Find the string "subsection" in the entries and copy each line that has it.
######
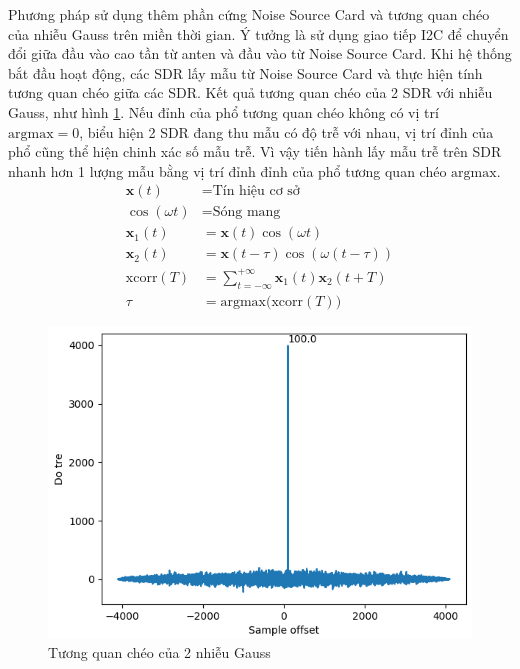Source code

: {\textendash\hspace{0.1cm} Phương pháp sử dụng thêm phần cứng Noise Source Card và tương quan chéo của nhiễu Gauss \cite{kerberos} trên miền thời gian. Ý tưởng là sử dụng giao tiếp I2C để chuyển đổi giữa đầu vào cao tần từ anten và đầu vào từ Noise Source Card. Khi hệ thống bắt đầu hoạt động, các SDR lấy mẫu từ Noise Source Card và thực hiện tính tương quan chéo giữa các SDR. Kết quả tương quan chéo của 2 SDR với nhiễu Gauss, như hình \ref{fig:xcorr}. Nếu đỉnh của phổ tương quan chéo không có vị trí $\mathrm{arg max = 0}$, biểu hiện 2 SDR đang thu mẫu có độ trễ với nhau, vị trí đỉnh của phổ cũng thể hiện chinh xác số mẫu trễ. Vì vậy tiến hành lấy mẫu trễ trên SDR nhanh hơn 1 lượng mẫu bằng vị trí đỉnh đỉnh của phổ tương quan chéo $\mathrm{arg max}$.
\begin{equation}
\begin{split}
\mathbf{x}(t) &  =\textrm{Tín hiệu cơ sở}\\
\cos(\omega t) &=\textrm{Sóng mang}\\
\mathbf{x}_1(t) &=\mathbf{x}(t)\cos(\omega t)\\
\mathbf{x}_2(t) &=\mathbf{x}(t - \tau)\cos(\omega (t - \tau)) \\
\textrm{xcorr}(T) &=\sum_{t = -\infty}^{+\infty} \mathbf{x}_{1} (t) \mathbf{x}_{2} (t + T) \\
\tau &=\textrm{argmax}\textrm{(xcorr}(T)) 
\end{split}
\end{equation}

\begin{figure} [!h]
	\centering
	\includegraphics[width=0.9\linewidth]{figures/xcorr.png}
	\caption{Tương quan chéo của 2 nhiễu Gauss}
	\label{fig:xcorr}
\end{figure}

}
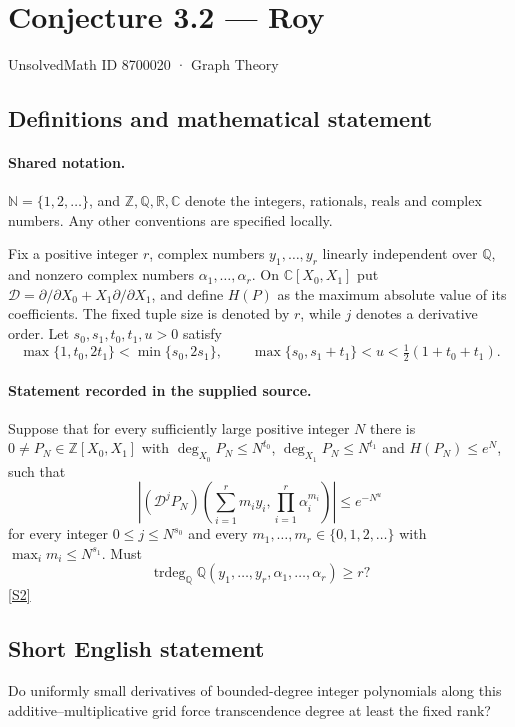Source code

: \documentclass[11pt]{article}
\newcommand{\sref}[2]{\hyperlink{source:#1:#2}{[S#2]}}
\begin{document}
\setcounter{section}{8700019}
\section{Conjecture 3.2 — Roy}\label{8700020}
{\small\sffamily UnsolvedMath ID 8700020 · Graph Theory}
\subsection{Definitions and mathematical statement}

\paragraph{Shared notation.}$\mathbb N=\{1,2,\ldots\}$, and $\mathbb Z,\mathbb Q,\mathbb R,\mathbb C$ denote the integers, rationals, reals and complex numbers. Any other conventions are specified locally.


Fix a positive integer $r$, complex numbers $y_1,\ldots,y_r$ linearly independent over $\mathbb Q$, and nonzero complex numbers $\alpha_1,\ldots,\alpha_r$. On $\mathbb C[X_0,X_1]$ put $\mathcal D=\partial/\partial X_0+X_1\partial/\partial X_1$, and define $H(P)$ as the maximum absolute value of its coefficients. The fixed tuple size is denoted by $r$, while $j$ denotes a derivative order. Let $s_0,s_1,t_0,t_1,u>0$ satisfy \[\max\{1,t_0,2t_1\}<\min\{s_0,2s_1\},\qquad \max\{s_0,s_1+t_1\}<u<\tfrac12(1+t_0+t_1).\]
\paragraph{Statement recorded in the supplied source.}
Suppose that for every sufficiently large positive integer $N$ there is $0\ne P_N\in\mathbb Z[X_0,X_1]$ with $\deg_{X_0}P_N\le N^{t_0}$, $\deg_{X_1}P_N\le N^{t_1}$ and $H(P_N)\le e^N$, such that \[\left|(\mathcal D^jP_N)\left(\sum_{i=1}^r m_i y_i,\prod_{i=1}^r\alpha_i^{m_i}\right)\right|\le e^{-N^u}\] for every integer $0\le j\le N^{s_0}$ and every $m_1,\ldots,m_r\in\{0,1,2,\ldots\}$ with $\max_i m_i\le N^{s_1}$. Must \[\operatorname{trdeg}_{\mathbb Q}\mathbb Q(y_1,\ldots,y_r,\alpha_1,\ldots,\alpha_r)\ge r?\] \sref{8700020}{2}
\subsection{Short English statement}
Do uniformly small derivatives of bounded-degree integer polynomials along this additive–multiplicative grid force transcendence degree at least the fixed rank?
\end{document}
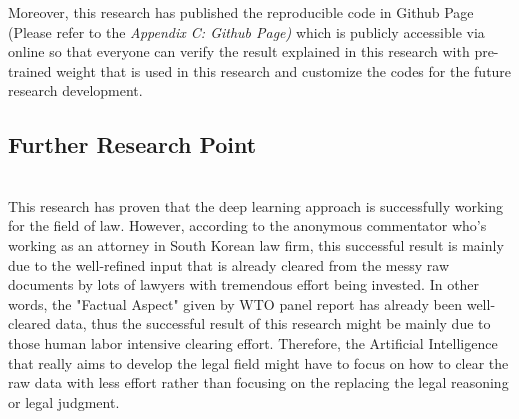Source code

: \documentclass[sigconf]{acmart}
\begin{document}
Moreover, this research has published the reproducible code in Github Page (Please refer to the \textit{Appendix C: Github Page)} which is publicly accessible via online so that everyone can verify the result explained in this research with pre-trained weight that is used in this research and customize the codes for the future research development.



\subsection{Further Research Point}\\
This research has proven that the deep learning approach is successfully working for the field of law. However, according to the anonymous commentator who's working as an attorney in South Korean law firm, this successful result is mainly due to the well-refined input that is already cleared from the messy raw documents by lots of lawyers with tremendous effort being invested. In other words, the "Factual Aspect" given by WTO panel report has already been well-cleared data, thus the successful result of this research might be mainly due to those human labor intensive clearing effort. Therefore, the Artificial Intelligence that really aims to develop the legal field might have to focus on how to clear the raw data with less effort rather than focusing on the replacing the legal reasoning or legal judgment.



\end{document}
######
### Written solution
\subsection{Definitions and mathematical statement}
\subsection{Short English statement}
\subsection{Further Research Point}\\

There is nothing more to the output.